In the beginning I was labeled as one of the “smartest” kids in my class. Although my class size was small and the town I lived in was not impressively large, I still felt like I was on the right track to becoming a genius. Yes, I know, I sound full of myself, but I was in elementary school and becoming a genius was what every parent dreamt of for his or her child. At this point in time, I loved learning. I would be excited to go to school and be a part of each lesson the teacher had to offer that day. I couldn’t understand why some kids hated school. Throughout kindergarten up until 5th grade things were great and I was really taking in everything I was taught.
Photo CC by: J. Stephen Conn (retrieved from http://www.flickr.com)
When I got to 5th grade, it was a real game changer for me. My 5th grade teacher was the one teacher I could not impress one bit. She was strict and scary. I learned later on in college that a good teacher should somehow relate to each of his or her students in order to create a relationship with them. This teacher did not do that at all. She is what I like to call a bad teacher and it really messed with how I learned. At this point in time I began receiving C’s and sometimes D’s. She graded things really tough and it discouraged me. I felt that I was becoming dumb and I could not come back from it. I never went to speak to the teacher to try and determine what I could do in order to get better grades, because I feared her rejection. That is when basketball began to take over my life.

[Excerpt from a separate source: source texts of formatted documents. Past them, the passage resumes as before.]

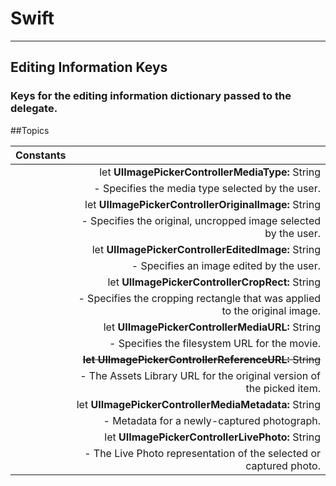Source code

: # Swift

----------

## Editing Information Keys

### Keys for the editing information dictionary passed to the delegate.

##Topics

| Constants        |           | 
| ------------- |-------------:|
|     | let **UIImagePickerControllerMediaType:** String |
|     | - Specifies the media type selected by the user. |
|     | let **UIImagePickerControllerOriginalImage:** String |
|     | - Specifies the original, uncropped image selected by the user. |
|     | let **UIImagePickerControllerEditedImage:** String |
|     | - Specifies an image edited by the user. |
|     | let **UIImagePickerControllerCropRect:** String |
|     | - Specifies the cropping rectangle that was applied to the original image. |
|     | let **UIImagePickerControllerMediaURL:** String |
|     | - Specifies the filesystem URL for the movie. |
|     | ~~**let UIImagePickerControllerReferenceURL:** String~~ |
|     | - The Assets Library URL for the original version of the picked item. |
|     | let **UIImagePickerControllerMediaMetadata:** String |
|     | - Metadata for a newly-captured photograph. |
|     | let **UIImagePickerControllerLivePhoto:** String |
|     | - The Live Photo representation of the selected or captured photo. |
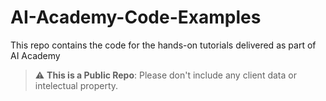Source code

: # AI-Academy-Code-Examples
This repo contains the code for the hands-on tutorials delivered as part of AI Academy

> :warning: **This is a Public Repo**: Please don't include any client data or intelectual property.
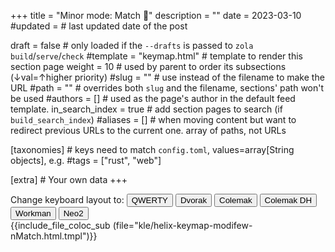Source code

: +++
title      	= "Minor mode: Match 🧩"
description	= ""
date       	= 2023-03-10
#updated   	= # last updated date of the post

draft          	= false        	# only loaded if the `--drafts` is passed to `zola build`/`serve`/`check`
#template      	= "keymap.html"	# template to render this section page
weight         	= 10           	# used by parent to order its subsections (↓val=↑higher priority)
#slug          	= ""           	# use instead of the filename to make the URL
#path          	= ""           	# overrides both `slug` and the filename, sections' path won't be used
#authors       	= []           	# used as the page's author in the default feed template.
in_search_index	= true         	# add section pages to search (if `build_search_index`)
#aliases       	= []           	# when moving content but want to redirect previous URLs to the  current one.  array of paths, not URLs

[taxonomies] # keys need to match `config.toml`, values=array[String objects], e.g. #tags = ["rust", "web"]

[extra] # Your own data
+++

<div id=buttons><span class="inline text">Change keyboard layout to:</span>
  <button class="btn" id=btn_qwerty    	type=button>QWERTY</button>
  <button class="btn" id=btn_dvorak    	type=button>Dvorak</button>
  <button class="btn" id=btn_colemak   	type=button>Colemak</button>
  <button class="btn" id=btn_colemak_dh	type=button>Colemak DH</button>
  <button class="btn" id=btn_workman   	type=button>Workman</button>
  <button class="btn" id=btn_neo2      	type=button>Neo2</button>
</div>


<div id="modifew-nMatch" class="keyboard" tabindex=0 style="display: inline-flex;">
  {{include_file_coloc_sub (file="kle/helix-keymap-modifew-nMatch.html.tmpl")}}
</div>
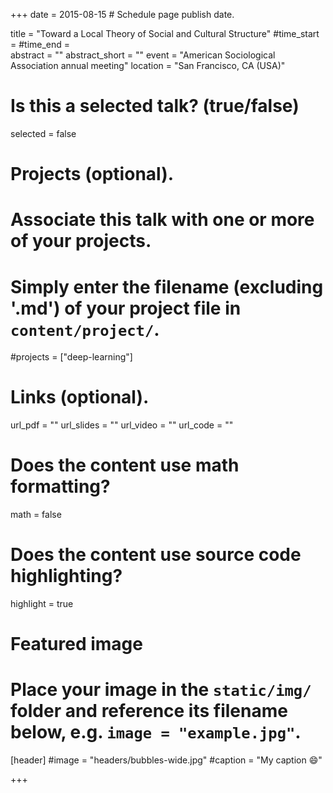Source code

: +++
date = 2015-08-15  # Schedule page publish date.

title = "Toward a Local Theory of Social and Cultural Structure"
#time_start = 
#time_end =  
abstract = ""
abstract_short = ""
event = "American Sociological Association annual meeting"
location = "San Francisco, CA (USA)"

# Is this a selected talk? (true/false)
selected = false

# Projects (optional).
#   Associate this talk with one or more of your projects.
#   Simply enter the filename (excluding '.md') of your project file in `content/project/`.
#projects = ["deep-learning"]

# Links (optional).
url_pdf = ""
url_slides = ""
url_video = ""
url_code = ""

# Does the content use math formatting?
math = false

# Does the content use source code highlighting?
highlight = true

# Featured image
# Place your image in the `static/img/` folder and reference its filename below, e.g. `image = "example.jpg"`.
[header]
#image = "headers/bubbles-wide.jpg"
#caption = "My caption :smile:"

+++

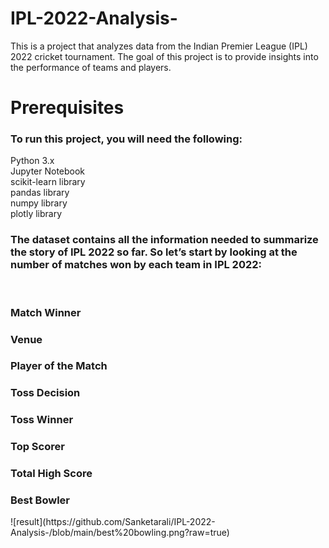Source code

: # IPL-2022-Analysis-
This is a project that analyzes data from the Indian Premier League (IPL) 2022 cricket tournament. The goal of this project is to provide insights into the performance of teams and players.

# Prerequisites
<h3>To run this project, you will need the following:<br></h3>

Python 3.x<br>
Jupyter Notebook<br>
scikit-learn library<br>
pandas library<br>
numpy library<br> 
plotly library<br>
<h3>The dataset contains all the information needed to summarize the story of IPL 2022 so far. So let’s start by looking at the number of matches won by each team in IPL 2022:</h3><br>

<h3>Match Winner</h3>

<h3>Venue</h3>

<h3>Player of the Match</h3>

<h3>Toss Decision</h3>

<h3>Toss Winner</h3>

<h3>Top Scorer</h3>

<h3>Total High Score</h3>

<h3>Best Bowler</h3>
![result](https://github.com/Sanketarali/IPL-2022-Analysis-/blob/main/best%20bowling.png?raw=true)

Photo CC by: Chris Devers (retrieved from http://www.flickr.com)
Basketball was something I was decent at and I continued to get better as I got into high school. Education was put on the back burner at this point, but it was not completely forgotten. In order to participate in sports I was not allowed to have any F’s. That being said, I did just what I needed to do in order to get by. That means if I received a D in a class I would by satisfied as long as I could play sports. Learning was no longer fun for me and it seemed kind of like a job at the time. I wanted to focus on basketball and not have to worry about learning in the classroom. I was not looking at colleges for their education; I was looking at where I could possibly play basketball. I quickly learned that basketball would not get me much farther in life.
Photo CC by: Dimitri Goderdzishvili (retrieved from http://www.flickr.com)
My freshman year of college I did a lot of soul searching. I got accepted to play college basketball, but quit only after a month of being there. I was not happy and it did not feel the same as it did in high school. I was confused and I did not know who I was exactly. I learned a lot about myself that year. I also learned that I wanted to become a teacher and I wanted to make sure students knew that although learning is a priority in our country, it is something you will need in order to make something of your life as you grow. I started focusing on my academics so I could become a teacher, but I still only worked only as hard as I needed to in order to pass. It was not until the past year that I received a wake up call that would change how I learned forever.
Photo CC by: Pennie Mills (retrieved from http://www.flickr.com)
I had just finished my first semester of my junior year of college and I had a professor speak to me about becoming a teacher in the future. She basically told me that I was not ready and she did not know if I would ever be ready to become a teacher. This was a huge slap in the face because I had spent so much time and money on this degree that I could not think about switching. I did not want to switch. At first I was angry with her and I felt that she was out of place, but after some time to myself I realized she was right. It would not be fair to the students I would some someday teach if I only taught them what they needed to in order to just get by. My students deserve more than that. I began taking my studies really seriously and I made goals for myself that I have never achieved, but felt I had the full potential to achieve. I ended up making the Dean’s list in the last semester and I felt proud of myself for the first time since I played basketball in high school. I feel confident that I am able to continue learning each day and be able to take it to my future classroom and help others strive to be the best they can be.
Photo CC by: chelle2u2008 (retrieved from http://www.flickr.com)
The journey I took to become the learner I am today was definitely hard, but it was all worth it. I feel confident in myself as a learner and I want to be able to share that with others who are relying on me to become great learners themselves.